Morgan: Es geht darum, Kleidung als etwas Wertvolles zu betrachten. Gemacht, um getragen zu werden, geliebt zu werden. Kleidung als etwas zu betrachten, um das man sich kümmert. Wir sollten die Dinge, die wir tragen, lieben – genauso wie ihre Geschichten, aus denen sie entstanden sind. Das ist auch ein Aufruf, sich von unserem derzeitigen ‚Fast-Fashion-Model‘ der endlos billiger werdenden und immer mehr Müll produzierenden Kleidung, welche auf erschütternde Art und Weise auf Kosten von Menschenleben und der Natur im Gesamten gehen, abzuwenden.
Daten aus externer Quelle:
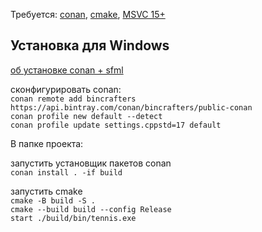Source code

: 
Требуется: [conan](https://conan.io/downloads.html), [cmake](https://cmake.org/download/), [MSVC 15+](https://visualstudio.microsoft.com/ru/downloads/)

## Установка для Windows 
[об установке conan + sfml](https://leinnan.github.io/blog/conan-adventuressfml-and-entt-in-c.html)

сконфигурировать conan: \
`conan remote add bincrafters https://api.bintray.com/conan/bincrafters/public-conan` \
`conan profile new default --detect` \
`conan profile update settings.cppstd=17 default` 

В папке проекта: 

запустить установщик пакетов conan \
`conan install . -if build` 

запустить cmake \
`cmake -B build -S .` \
`cmake --build build --config Release` \
`start ./build/bin/tennis.exe`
Stattdessen sollten wir zu einem Weg der Kleidungsherstellung gelangen, der Verantwortung für jede einzelne Hand übernimmt, die das Kleidungsstück entlang der Produktionskette berührt.
Es scheint, als hätte sich unsere Einstellung zur Mode wie über Nacht vollkommen verändert. Innerhalb von nur wenigen Jahren erbten Klamotten den Status eines Wegwerfprodukts – etwas, das man ohne groß nachzudenken in den Müll gibt. Wie ist ein solcher Bewusstseinswandel möglich? Welche Rolle kommt dabei vor allem der Werbung und den Medien zu?
Dieser Wandel vollzog sich äußerst drastisch, denn wir konsumieren aktuell 400 Prozent mehr Kleidung als noch vor zwei Jahrzehnten. Laut einer aktuellen Erhebung bezeichnen Frauen ein Kleidungsstück im Durchschnitt nach nur dreimaligem Tragen bereits als ‚alt und verschlissen‘. Mode hat sich von etwas, das wir wertschätzen und gut behandeln, zu einem einfachen Wegwerfprodukt verwandelt. Für eine auf den Konsum angewiesene, kapitalistische Welt ist eine stetig steigende Zahl an Wegwerfprodukten natürlich das bestmögliche Szenario. Die Geschichte, die uns dabei immer und immer wieder in der Werbung erzählt wird, bestärkt den Mythos, dass der Erwerb von immer mehr und mehr Konsumgütern zum versprochenen Glück führen würde. Das Problem dabei: Dieser Mythos ist nicht nur falsch, sondern er hat verheerende Folgen für die Menschen und den Planeten, welchen wir unser Zuhause nennen.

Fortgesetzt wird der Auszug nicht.